• _Records shown_

-----

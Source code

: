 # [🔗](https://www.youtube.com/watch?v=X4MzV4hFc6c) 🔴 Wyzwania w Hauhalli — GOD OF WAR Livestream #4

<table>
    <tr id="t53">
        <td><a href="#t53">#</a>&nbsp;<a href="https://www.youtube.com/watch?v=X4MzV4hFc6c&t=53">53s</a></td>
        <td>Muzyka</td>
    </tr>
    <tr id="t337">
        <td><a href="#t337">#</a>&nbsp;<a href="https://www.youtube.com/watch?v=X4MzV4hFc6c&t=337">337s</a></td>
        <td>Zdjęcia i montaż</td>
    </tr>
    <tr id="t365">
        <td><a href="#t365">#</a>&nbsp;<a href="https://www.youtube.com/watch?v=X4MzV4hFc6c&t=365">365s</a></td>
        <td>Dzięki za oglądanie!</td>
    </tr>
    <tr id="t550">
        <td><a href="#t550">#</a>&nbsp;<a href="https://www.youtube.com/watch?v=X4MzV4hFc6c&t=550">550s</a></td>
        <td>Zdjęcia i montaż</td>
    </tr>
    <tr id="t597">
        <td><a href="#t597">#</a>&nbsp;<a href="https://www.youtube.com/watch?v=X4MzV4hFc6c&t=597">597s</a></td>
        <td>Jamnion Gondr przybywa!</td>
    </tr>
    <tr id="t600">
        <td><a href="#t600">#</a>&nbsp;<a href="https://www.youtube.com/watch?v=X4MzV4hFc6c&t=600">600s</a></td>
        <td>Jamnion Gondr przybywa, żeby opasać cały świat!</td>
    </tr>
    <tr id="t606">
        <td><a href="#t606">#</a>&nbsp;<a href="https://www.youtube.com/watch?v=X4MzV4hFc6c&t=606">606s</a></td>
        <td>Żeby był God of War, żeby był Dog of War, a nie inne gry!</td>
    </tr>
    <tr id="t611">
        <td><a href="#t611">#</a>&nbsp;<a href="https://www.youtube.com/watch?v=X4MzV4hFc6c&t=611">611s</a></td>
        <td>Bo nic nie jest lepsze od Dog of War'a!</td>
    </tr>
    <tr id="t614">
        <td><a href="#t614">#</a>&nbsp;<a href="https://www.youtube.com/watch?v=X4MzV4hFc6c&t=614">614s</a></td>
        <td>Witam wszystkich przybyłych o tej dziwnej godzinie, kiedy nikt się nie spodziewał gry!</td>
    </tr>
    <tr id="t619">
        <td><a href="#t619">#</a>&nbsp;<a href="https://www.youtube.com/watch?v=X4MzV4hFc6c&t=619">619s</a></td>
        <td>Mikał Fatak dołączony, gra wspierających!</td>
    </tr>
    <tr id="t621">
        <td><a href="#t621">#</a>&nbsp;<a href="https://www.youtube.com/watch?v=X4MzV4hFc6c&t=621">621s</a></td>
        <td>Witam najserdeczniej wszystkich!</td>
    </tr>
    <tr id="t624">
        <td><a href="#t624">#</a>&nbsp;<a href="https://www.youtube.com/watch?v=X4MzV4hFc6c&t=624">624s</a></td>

-----

• _What you need to do_
Of the lines in the data, report each one containing the string "Witam".

• _Answer space_
        <td>Witam wszystkich przybyłych o tej dziwnej godzinie, kiedy nikt się nie spodziewał gry!</td>
        <td>Witam najserdeczniej wszystkich!</td>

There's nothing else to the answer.